Aim of the exercise >> What lines in the records below contain the string "sprints"? Copy every one.

Source data >>
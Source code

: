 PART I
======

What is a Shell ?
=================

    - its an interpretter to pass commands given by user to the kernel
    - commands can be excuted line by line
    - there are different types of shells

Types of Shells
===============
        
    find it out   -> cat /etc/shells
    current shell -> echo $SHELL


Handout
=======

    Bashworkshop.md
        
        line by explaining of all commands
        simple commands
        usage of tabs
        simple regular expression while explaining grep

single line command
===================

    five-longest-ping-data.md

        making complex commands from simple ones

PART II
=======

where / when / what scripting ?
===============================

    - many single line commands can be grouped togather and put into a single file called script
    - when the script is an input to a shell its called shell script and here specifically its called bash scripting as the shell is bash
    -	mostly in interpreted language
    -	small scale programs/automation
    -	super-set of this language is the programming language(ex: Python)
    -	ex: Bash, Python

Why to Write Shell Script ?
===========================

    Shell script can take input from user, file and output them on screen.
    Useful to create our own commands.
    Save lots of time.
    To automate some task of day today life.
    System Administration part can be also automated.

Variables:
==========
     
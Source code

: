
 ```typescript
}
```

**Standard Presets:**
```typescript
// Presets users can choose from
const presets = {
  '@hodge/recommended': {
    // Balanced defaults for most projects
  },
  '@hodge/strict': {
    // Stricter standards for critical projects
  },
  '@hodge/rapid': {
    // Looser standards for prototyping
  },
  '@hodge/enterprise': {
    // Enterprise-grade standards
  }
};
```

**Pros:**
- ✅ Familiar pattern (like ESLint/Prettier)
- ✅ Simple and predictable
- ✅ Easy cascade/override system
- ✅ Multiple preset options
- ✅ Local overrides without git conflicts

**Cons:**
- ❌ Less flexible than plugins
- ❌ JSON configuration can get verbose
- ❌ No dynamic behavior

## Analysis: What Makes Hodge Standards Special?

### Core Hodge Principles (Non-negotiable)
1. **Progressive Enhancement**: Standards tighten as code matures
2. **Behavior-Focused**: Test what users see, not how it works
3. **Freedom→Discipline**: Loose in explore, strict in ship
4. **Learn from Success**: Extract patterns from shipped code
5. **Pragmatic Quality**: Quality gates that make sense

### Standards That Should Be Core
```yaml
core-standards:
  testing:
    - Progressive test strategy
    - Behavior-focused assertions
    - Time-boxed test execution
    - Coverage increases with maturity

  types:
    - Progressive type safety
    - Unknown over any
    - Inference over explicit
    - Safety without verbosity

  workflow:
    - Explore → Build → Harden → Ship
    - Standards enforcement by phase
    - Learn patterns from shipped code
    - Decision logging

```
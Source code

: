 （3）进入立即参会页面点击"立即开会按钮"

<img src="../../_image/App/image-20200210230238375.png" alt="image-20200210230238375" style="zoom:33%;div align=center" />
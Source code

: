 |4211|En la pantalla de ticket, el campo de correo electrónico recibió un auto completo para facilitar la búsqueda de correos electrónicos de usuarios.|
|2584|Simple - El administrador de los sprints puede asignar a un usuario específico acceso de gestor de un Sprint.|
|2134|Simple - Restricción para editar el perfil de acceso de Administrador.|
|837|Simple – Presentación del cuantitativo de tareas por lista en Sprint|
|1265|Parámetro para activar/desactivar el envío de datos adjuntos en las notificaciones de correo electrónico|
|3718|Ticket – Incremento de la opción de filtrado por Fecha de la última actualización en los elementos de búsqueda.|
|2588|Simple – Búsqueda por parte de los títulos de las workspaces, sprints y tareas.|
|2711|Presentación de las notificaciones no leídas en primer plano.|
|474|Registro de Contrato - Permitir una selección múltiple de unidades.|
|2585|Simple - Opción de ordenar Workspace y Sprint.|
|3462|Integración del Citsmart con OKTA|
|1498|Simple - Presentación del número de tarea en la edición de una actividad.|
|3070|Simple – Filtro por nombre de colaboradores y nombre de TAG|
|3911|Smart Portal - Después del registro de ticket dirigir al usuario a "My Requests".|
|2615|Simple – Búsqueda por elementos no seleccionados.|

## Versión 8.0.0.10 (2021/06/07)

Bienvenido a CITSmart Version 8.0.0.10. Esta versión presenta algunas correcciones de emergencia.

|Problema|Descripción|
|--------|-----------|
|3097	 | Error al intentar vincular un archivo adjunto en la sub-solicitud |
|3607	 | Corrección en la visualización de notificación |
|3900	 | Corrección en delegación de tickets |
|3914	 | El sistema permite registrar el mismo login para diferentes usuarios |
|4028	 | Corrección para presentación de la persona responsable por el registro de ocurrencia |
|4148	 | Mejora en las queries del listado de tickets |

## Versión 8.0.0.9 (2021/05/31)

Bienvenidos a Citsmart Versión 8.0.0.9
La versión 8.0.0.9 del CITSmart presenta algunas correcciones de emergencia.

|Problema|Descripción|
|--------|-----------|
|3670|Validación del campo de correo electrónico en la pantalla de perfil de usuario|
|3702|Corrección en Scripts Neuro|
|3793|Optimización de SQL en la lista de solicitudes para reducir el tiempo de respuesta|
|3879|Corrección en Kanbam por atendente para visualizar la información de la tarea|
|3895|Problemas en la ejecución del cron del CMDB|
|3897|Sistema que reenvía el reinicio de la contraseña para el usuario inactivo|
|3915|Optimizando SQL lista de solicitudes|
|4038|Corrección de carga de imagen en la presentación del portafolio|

Exercise response >>
|2584|Simple - El administrador de los sprints puede asignar a un usuario específico acceso de gestor de un Sprint.|
|2588|Simple – Búsqueda por parte de los títulos de las workspaces, sprints y tareas.|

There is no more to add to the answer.